EXERCISE OBJECTIVE:
Please give the count of lines below that include "Chihiro" and leave out everything else.

RECORDS TO USE:
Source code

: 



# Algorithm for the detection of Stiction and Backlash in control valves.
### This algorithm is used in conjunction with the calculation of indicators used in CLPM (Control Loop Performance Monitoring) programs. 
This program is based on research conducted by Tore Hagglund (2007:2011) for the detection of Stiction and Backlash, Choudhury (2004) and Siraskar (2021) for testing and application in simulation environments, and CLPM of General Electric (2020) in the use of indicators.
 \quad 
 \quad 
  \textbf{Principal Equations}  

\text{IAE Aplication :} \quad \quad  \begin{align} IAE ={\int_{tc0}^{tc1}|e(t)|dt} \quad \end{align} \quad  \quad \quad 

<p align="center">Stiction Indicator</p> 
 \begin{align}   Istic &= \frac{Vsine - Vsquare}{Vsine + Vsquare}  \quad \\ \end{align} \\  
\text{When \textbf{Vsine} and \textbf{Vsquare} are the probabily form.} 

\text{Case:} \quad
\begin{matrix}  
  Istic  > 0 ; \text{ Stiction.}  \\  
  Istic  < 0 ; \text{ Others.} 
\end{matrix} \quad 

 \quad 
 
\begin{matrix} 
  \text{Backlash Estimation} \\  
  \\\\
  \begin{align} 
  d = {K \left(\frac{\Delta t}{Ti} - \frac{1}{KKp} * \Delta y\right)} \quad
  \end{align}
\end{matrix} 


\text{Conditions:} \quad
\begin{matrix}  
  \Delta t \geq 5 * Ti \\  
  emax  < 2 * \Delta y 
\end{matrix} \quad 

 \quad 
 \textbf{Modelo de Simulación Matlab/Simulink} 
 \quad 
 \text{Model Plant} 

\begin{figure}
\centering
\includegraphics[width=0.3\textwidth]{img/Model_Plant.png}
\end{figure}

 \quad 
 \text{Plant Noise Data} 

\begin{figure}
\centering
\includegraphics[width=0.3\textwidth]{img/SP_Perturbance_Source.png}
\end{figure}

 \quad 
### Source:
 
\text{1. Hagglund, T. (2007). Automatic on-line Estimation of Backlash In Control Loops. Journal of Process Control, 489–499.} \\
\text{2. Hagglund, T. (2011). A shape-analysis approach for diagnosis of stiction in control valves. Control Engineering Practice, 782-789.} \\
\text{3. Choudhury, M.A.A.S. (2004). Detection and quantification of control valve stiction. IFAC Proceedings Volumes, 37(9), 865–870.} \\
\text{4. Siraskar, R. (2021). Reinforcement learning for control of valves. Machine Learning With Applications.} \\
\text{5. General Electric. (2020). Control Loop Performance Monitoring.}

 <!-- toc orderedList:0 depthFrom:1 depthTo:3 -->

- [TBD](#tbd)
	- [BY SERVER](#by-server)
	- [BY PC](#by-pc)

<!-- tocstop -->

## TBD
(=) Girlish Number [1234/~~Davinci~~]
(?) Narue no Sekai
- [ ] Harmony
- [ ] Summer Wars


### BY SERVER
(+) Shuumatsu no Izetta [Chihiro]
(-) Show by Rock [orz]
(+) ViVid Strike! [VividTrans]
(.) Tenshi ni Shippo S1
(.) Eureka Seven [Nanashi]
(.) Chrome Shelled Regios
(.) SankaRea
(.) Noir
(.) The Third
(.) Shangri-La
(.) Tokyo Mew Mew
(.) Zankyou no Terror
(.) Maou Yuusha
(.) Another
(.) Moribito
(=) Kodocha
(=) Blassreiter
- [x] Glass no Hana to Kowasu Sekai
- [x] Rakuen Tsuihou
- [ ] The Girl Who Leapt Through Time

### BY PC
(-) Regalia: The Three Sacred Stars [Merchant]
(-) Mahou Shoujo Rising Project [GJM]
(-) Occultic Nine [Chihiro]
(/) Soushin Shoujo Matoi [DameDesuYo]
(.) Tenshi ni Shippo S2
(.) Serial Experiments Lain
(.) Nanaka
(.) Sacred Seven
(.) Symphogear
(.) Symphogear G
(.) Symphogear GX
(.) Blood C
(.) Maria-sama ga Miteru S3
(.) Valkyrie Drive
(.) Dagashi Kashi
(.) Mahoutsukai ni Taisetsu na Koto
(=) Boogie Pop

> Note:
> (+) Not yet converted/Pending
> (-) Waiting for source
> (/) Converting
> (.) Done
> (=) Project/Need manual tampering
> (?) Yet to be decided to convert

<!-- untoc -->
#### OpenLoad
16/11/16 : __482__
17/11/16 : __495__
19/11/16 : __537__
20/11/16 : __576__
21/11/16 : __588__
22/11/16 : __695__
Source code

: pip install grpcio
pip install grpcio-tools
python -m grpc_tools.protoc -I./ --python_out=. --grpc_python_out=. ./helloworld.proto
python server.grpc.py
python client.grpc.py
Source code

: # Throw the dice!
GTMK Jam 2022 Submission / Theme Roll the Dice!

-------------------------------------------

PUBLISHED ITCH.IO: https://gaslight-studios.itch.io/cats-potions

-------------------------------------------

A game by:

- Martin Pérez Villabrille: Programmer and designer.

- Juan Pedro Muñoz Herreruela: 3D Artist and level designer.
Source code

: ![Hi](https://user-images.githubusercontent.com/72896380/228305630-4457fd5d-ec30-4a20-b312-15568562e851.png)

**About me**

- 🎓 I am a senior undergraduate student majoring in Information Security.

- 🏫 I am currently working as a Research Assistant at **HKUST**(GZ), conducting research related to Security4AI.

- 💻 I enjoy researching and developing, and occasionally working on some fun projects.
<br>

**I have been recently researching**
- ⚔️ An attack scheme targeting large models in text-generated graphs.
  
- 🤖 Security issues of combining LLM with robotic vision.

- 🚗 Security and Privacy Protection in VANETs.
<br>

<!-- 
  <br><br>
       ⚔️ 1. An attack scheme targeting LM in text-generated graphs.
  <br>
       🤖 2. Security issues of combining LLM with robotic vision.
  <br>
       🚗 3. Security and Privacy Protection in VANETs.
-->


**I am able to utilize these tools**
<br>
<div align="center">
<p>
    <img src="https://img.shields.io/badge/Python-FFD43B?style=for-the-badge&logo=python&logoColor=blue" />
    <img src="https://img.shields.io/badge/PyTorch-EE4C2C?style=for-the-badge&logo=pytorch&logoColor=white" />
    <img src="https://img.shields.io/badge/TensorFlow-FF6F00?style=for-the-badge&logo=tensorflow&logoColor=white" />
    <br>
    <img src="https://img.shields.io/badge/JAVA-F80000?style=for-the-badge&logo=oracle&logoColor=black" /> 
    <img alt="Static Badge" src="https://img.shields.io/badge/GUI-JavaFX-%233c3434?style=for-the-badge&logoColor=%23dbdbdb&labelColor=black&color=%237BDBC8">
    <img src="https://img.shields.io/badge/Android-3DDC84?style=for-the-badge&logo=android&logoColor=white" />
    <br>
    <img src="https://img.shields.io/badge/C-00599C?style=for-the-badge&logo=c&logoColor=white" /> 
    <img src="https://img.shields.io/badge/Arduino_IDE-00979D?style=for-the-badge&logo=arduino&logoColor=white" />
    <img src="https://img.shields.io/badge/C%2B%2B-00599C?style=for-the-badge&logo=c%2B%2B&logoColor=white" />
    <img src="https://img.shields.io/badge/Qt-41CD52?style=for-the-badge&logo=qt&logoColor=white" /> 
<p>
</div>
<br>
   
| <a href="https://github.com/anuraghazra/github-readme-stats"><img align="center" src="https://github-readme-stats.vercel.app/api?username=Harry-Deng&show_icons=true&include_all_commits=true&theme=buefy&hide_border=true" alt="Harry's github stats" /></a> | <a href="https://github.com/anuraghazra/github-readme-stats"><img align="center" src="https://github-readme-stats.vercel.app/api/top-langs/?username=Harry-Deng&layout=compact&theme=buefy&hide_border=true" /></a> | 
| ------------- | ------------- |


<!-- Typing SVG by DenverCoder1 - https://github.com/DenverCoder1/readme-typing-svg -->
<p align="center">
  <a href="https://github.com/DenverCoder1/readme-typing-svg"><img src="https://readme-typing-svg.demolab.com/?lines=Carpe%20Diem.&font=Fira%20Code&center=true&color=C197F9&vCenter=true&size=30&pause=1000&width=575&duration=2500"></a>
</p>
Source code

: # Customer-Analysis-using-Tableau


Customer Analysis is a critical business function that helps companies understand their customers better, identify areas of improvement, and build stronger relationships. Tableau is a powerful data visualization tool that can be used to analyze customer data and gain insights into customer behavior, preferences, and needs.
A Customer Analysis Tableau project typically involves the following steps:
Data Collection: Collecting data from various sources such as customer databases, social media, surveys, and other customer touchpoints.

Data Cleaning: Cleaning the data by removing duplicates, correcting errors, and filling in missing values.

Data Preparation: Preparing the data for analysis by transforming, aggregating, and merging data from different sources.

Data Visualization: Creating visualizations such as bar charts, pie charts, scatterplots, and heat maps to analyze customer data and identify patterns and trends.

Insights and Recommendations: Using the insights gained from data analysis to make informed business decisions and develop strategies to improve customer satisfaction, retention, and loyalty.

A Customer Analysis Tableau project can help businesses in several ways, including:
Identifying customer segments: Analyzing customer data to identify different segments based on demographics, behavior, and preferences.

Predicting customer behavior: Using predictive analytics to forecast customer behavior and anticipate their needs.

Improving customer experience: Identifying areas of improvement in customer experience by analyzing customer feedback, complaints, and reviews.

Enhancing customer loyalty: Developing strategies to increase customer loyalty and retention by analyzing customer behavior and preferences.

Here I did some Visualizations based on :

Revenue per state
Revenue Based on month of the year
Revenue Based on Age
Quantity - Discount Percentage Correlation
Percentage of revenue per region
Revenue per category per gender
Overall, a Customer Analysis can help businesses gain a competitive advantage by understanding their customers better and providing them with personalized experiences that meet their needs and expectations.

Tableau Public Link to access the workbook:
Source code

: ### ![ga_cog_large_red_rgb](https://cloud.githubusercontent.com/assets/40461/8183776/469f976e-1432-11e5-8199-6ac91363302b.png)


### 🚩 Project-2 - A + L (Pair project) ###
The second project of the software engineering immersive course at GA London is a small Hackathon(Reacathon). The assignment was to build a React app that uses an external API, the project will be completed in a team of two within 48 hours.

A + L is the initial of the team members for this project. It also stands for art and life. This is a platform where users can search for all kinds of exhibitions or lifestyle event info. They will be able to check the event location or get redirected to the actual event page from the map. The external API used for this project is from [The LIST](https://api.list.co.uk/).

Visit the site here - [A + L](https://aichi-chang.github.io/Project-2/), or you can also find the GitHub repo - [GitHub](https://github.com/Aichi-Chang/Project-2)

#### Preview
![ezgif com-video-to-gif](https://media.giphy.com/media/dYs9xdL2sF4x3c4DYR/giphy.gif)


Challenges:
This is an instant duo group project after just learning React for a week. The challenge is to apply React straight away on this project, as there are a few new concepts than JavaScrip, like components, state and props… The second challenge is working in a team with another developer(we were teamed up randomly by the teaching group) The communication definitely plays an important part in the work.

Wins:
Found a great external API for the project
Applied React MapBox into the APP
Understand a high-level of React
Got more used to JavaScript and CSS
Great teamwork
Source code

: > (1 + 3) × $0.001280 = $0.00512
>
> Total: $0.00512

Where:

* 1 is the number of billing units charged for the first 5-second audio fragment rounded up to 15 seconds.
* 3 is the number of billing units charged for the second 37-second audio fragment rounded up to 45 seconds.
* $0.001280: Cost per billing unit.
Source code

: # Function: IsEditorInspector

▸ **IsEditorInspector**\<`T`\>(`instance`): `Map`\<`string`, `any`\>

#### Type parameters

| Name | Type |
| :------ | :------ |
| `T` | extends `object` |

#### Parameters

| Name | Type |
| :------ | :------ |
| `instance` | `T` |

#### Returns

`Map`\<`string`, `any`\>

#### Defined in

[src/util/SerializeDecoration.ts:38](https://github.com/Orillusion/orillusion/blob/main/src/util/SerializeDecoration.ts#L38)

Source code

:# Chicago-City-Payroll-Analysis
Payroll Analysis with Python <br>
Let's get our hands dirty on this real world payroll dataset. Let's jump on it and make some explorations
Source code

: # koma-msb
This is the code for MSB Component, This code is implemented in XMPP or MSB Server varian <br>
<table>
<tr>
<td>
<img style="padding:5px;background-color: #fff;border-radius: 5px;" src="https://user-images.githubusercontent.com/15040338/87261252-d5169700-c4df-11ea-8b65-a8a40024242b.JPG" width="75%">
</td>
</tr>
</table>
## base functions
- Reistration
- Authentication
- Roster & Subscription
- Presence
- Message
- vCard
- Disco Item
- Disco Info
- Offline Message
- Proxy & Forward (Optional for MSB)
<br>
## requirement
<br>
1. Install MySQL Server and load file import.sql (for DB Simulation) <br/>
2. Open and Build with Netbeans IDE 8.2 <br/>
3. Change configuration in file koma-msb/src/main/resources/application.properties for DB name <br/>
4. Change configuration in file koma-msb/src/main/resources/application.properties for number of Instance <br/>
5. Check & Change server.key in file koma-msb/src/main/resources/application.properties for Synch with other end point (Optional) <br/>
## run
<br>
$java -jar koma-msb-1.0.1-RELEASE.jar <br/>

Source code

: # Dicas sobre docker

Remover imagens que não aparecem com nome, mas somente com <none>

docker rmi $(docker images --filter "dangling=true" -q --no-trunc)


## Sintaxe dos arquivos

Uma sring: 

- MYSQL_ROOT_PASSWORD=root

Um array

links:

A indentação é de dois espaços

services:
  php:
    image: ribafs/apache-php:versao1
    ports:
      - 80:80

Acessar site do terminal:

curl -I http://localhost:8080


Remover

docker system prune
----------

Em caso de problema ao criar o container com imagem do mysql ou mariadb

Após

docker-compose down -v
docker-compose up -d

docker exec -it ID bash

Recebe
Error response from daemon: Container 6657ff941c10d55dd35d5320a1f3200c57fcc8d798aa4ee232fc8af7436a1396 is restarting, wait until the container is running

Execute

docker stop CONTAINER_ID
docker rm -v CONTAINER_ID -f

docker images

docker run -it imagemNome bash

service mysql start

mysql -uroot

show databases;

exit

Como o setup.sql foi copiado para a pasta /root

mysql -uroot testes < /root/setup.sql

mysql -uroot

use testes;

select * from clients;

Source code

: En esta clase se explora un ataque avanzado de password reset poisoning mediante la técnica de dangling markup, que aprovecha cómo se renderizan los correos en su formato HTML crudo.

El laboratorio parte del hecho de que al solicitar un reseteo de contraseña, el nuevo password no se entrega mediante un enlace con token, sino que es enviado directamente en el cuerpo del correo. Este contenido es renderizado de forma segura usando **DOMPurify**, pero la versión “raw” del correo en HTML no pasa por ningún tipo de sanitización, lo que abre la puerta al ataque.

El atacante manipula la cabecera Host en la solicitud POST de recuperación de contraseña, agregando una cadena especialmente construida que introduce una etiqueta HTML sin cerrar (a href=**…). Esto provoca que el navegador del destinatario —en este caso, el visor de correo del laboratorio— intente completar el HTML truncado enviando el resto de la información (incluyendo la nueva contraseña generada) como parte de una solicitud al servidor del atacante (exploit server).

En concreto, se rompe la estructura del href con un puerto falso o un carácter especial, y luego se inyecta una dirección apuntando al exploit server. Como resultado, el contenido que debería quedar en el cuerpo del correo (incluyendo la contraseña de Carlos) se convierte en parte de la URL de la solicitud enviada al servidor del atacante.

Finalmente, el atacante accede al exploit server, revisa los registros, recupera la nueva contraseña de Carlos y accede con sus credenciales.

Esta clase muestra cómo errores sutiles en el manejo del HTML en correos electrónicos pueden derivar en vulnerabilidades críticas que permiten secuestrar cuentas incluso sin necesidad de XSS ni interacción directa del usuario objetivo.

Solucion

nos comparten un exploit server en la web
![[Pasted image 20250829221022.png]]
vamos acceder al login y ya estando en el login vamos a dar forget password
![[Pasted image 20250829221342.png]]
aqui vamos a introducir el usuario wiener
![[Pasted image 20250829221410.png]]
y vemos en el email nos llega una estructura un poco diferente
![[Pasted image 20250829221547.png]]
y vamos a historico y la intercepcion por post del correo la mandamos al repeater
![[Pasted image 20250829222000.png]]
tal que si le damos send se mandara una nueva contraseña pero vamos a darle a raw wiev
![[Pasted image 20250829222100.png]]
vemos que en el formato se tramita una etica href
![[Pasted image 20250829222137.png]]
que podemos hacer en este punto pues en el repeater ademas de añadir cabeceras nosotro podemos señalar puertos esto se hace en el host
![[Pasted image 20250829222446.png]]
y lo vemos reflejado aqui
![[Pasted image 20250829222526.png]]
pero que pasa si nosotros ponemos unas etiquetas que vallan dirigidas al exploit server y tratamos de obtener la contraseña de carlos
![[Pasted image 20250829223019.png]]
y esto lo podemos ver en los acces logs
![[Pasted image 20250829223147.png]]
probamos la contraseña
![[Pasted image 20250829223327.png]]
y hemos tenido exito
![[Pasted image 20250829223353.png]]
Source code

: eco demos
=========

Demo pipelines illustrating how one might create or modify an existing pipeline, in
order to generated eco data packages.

EXERCISE SOLUTION:
2